Problem to solve: Search for the word "include" in the entries. Each line that holds it should be copied.
....................
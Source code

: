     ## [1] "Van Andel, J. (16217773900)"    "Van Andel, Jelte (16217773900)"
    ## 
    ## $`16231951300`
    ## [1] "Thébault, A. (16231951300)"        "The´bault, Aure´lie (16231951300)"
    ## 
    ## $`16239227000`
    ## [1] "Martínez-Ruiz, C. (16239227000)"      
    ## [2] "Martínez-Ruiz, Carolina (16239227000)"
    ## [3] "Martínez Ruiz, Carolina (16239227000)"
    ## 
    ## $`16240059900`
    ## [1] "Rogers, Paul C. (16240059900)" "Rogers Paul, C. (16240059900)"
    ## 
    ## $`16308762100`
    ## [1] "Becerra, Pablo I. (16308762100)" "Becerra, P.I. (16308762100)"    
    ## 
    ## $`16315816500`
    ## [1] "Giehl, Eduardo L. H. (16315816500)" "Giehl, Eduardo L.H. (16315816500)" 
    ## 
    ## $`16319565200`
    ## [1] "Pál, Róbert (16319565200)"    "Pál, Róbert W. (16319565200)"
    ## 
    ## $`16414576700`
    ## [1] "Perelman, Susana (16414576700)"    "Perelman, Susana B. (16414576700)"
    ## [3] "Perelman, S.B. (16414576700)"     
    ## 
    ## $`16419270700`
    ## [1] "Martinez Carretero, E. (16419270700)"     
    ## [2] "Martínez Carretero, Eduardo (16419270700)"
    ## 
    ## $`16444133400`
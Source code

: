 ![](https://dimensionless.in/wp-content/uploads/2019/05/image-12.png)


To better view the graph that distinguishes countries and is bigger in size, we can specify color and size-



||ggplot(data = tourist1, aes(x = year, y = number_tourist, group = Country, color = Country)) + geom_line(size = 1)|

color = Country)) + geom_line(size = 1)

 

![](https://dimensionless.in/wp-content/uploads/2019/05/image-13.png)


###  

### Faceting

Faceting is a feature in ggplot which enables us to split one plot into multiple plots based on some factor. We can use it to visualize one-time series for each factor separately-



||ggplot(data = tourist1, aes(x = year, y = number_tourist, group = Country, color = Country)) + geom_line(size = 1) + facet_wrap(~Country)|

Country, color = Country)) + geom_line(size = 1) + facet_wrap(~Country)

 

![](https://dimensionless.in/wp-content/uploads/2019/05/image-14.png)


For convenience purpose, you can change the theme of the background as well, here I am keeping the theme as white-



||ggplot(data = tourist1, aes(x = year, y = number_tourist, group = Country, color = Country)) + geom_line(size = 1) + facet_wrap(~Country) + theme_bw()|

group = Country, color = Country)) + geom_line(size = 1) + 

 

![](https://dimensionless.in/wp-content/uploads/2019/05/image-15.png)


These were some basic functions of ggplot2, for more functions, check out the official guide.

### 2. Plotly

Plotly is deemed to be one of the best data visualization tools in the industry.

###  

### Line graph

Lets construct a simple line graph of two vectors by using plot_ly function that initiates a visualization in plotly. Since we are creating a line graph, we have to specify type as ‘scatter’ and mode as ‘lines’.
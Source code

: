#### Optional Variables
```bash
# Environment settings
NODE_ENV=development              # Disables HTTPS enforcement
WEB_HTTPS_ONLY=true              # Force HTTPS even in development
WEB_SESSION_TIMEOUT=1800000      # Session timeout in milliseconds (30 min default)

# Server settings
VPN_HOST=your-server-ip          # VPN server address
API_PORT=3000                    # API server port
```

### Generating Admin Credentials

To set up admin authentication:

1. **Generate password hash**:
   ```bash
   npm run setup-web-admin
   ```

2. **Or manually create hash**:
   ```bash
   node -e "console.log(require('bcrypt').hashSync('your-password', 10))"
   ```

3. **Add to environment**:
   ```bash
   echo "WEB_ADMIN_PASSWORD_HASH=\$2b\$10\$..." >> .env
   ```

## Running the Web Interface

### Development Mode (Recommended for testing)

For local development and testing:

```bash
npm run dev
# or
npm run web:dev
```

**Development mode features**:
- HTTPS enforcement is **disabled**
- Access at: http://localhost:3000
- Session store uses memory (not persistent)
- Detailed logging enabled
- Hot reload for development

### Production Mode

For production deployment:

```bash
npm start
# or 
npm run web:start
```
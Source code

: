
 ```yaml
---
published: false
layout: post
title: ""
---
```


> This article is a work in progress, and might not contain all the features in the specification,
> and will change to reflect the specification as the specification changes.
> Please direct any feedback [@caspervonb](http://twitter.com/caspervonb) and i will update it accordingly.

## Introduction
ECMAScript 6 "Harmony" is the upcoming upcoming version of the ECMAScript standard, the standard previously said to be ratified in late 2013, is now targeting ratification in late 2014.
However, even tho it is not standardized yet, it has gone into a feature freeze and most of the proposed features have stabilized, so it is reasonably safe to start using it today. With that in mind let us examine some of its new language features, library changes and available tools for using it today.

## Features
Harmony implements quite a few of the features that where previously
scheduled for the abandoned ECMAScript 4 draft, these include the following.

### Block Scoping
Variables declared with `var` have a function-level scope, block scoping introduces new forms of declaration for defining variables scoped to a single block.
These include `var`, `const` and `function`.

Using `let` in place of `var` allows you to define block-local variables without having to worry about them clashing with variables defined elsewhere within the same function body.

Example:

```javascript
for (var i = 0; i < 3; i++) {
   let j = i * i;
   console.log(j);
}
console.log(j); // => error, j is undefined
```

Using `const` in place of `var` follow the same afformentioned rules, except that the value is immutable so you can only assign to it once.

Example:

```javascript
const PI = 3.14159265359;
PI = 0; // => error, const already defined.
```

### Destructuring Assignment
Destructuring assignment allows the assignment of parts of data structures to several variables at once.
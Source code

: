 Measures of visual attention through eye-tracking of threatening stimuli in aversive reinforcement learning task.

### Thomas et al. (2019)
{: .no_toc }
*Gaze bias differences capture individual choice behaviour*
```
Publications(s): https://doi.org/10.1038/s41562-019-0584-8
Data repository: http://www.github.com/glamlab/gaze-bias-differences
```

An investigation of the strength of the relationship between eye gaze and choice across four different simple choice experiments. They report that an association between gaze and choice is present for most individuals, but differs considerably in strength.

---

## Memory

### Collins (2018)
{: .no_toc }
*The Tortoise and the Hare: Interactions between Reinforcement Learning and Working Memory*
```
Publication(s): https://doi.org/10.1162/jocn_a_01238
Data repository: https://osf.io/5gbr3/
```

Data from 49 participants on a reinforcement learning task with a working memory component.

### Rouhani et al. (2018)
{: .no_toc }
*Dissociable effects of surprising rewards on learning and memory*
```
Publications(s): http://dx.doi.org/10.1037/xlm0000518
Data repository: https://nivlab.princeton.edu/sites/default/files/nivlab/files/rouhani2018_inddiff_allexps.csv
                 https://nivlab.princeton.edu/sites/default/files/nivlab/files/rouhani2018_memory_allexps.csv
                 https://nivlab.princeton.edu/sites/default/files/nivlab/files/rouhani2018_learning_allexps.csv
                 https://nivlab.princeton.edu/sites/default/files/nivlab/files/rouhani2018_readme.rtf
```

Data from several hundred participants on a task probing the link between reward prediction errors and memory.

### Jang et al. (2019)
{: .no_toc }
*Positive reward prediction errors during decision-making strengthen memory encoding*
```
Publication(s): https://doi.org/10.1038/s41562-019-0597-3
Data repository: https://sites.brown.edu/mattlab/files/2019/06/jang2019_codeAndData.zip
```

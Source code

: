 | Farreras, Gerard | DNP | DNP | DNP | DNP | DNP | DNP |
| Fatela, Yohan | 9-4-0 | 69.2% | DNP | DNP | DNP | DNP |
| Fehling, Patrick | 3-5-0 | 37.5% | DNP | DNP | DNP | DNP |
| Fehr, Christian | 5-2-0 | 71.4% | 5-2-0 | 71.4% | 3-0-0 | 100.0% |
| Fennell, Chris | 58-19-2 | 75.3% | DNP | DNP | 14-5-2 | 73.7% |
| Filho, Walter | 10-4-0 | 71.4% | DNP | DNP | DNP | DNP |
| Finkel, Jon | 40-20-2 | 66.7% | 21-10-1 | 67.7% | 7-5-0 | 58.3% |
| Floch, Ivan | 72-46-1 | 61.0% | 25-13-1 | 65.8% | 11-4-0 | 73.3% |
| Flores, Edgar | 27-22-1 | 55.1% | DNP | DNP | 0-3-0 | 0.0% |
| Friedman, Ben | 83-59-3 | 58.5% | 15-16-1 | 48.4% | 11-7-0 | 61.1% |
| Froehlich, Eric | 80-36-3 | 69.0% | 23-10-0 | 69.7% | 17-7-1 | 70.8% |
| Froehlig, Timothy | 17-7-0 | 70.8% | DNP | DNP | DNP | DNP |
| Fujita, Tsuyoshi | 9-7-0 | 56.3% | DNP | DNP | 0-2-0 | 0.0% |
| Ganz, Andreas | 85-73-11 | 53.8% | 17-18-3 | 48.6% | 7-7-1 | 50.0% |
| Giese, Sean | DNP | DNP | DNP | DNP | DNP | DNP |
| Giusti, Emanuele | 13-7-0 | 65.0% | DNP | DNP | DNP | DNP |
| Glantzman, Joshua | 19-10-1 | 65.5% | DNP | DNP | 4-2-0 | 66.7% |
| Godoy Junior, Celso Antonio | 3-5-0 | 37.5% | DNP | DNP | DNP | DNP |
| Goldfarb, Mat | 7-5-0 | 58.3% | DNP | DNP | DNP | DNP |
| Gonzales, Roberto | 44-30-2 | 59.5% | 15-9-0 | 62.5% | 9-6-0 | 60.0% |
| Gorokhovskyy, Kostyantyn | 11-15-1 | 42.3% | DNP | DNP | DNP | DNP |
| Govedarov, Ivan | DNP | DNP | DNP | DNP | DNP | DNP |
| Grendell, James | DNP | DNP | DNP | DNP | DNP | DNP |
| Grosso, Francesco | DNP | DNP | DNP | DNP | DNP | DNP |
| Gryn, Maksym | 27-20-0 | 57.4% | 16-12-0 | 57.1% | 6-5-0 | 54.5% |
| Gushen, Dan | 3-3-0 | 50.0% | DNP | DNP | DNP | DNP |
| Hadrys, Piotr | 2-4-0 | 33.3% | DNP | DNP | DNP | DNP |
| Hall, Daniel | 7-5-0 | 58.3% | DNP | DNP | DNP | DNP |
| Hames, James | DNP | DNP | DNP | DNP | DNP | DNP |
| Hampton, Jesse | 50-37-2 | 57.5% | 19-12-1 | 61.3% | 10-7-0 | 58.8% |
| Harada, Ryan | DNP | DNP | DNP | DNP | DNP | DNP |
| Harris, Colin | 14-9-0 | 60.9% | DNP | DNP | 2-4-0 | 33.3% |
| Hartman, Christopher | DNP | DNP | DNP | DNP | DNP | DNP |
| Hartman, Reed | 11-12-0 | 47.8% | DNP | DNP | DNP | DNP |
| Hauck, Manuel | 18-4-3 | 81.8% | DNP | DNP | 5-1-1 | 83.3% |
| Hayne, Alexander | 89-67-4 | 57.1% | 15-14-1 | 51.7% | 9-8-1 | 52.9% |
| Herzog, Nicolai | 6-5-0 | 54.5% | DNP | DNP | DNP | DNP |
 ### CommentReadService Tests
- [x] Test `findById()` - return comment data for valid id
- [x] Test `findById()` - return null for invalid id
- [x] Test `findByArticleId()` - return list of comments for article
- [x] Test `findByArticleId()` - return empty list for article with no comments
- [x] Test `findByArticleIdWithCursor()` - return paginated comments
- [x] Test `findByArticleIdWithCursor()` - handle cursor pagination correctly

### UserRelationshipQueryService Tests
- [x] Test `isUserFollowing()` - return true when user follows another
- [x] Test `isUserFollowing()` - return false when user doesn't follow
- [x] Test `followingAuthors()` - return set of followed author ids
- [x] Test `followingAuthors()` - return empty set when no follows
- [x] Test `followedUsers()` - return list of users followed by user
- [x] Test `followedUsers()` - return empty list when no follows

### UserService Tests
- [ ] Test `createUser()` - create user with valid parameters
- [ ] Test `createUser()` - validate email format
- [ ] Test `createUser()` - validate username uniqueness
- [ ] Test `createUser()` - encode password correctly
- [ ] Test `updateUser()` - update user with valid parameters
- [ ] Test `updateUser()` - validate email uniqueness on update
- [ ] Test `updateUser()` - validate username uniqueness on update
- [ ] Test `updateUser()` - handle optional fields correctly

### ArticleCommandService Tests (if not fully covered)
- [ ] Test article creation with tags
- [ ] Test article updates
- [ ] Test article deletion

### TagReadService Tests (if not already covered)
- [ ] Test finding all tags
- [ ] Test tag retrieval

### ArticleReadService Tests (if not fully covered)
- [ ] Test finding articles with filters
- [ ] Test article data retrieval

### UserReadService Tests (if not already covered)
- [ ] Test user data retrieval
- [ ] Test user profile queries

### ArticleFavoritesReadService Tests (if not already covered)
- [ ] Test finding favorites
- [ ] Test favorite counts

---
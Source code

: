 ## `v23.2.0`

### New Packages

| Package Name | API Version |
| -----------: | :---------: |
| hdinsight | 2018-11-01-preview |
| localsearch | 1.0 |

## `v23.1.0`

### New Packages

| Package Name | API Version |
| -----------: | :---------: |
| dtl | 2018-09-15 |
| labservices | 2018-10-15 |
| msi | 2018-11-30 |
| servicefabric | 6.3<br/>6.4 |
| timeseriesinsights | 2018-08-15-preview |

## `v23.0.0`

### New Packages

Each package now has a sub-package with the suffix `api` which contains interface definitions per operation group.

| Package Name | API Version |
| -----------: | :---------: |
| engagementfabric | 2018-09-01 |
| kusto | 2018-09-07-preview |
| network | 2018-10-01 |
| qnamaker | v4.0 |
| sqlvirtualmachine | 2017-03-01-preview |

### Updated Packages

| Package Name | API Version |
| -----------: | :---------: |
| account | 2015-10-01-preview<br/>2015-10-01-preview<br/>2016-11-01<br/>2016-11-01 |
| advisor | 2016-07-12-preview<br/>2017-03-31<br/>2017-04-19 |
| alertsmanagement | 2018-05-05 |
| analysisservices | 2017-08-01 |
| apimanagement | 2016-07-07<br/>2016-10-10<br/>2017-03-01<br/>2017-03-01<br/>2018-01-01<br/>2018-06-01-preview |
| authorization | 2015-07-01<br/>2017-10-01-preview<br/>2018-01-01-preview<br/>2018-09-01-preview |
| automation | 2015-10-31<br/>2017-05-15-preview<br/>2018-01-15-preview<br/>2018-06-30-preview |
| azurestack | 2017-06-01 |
....................
Answer space:
scheduled for the abandoned ECMAScript 4 draft, these include the following.
These include `var`, `const` and `function`.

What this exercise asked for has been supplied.